Given information =>
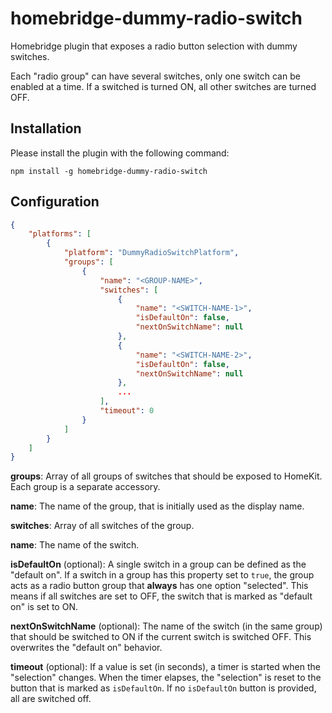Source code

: # homebridge-dummy-radio-switch
Homebridge plugin that exposes a radio button selection with dummy switches. 

Each "radio group" can have several switches, only one switch can be enabled at a time. If a switched is turned ON, all other switches are turned OFF.

## Installation

Please install the plugin with the following command:

```
npm install -g homebridge-dummy-radio-switch
```

## Configuration

```json
{
    "platforms": [
        {
            "platform": "DummyRadioSwitchPlatform",
            "groups": [
                {
                    "name": "<GROUP-NAME>",
                    "switches": [
                        {
                            "name": "<SWITCH-NAME-1>",
                            "isDefaultOn": false,
                            "nextOnSwitchName": null
                        },
                        {
                            "name": "<SWITCH-NAME-2>",
                            "isDefaultOn": false,
                            "nextOnSwitchName": null
                        },
                        ...
                    ],
                    "timeout": 0
                }
            ]
        }
    ]
}
```

**groups**: Array of all groups of switches that should be exposed to HomeKit. Each group is a separate accessory.

**name**: The name of the group, that is initially used as the display name.

**switches**: Array of all switches of the group.

**name**: The name of the switch.

**isDefaultOn** (optional): A single switch in a group can be defined as the "default on". If a switch in a group has this property set to `true`, the group acts as a radio button group that **always** has one option "selected". This means if all switches are set to OFF, the switch that is marked as "default on" is set to ON.

**nextOnSwitchName** (optional): The name of the switch (in the same group) that should be switched to ON if the current switch is switched OFF. This overwrites the "default on" behavior.

**timeout** (optional): If a value is set (in seconds), a timer is started when the "selection" changes. When the timer elapses, the "selection" is reset to the button that is marked as `isDefaultOn`. If no `isDefaultOn` button is provided, all are switched off.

Goal of the exercise =>
Retype, exactly as written, each line from the one containing "of the switch." through the last line of the listing above, and leave out all other lines.

Exercise output =>
**name**: The name of the switch.

**isDefaultOn** (optional): A single switch in a group can be defined as the "default on". If a switch in a group has this property set to `true`, the group acts as a radio button group that **always** has one option "selected". This means if all switches are set to OFF, the switch that is marked as "default on" is set to ON.

**nextOnSwitchName** (optional): The name of the switch (in the same group) that should be switched to ON if the current switch is switched OFF. This overwrites the "default on" behavior.

**timeout** (optional): If a value is set (in seconds), a timer is started when the "selection" changes. When the timer elapses, the "selection" is reset to the button that is marked as `isDefaultOn`. If no `isDefaultOn` button is provided, all are switched off.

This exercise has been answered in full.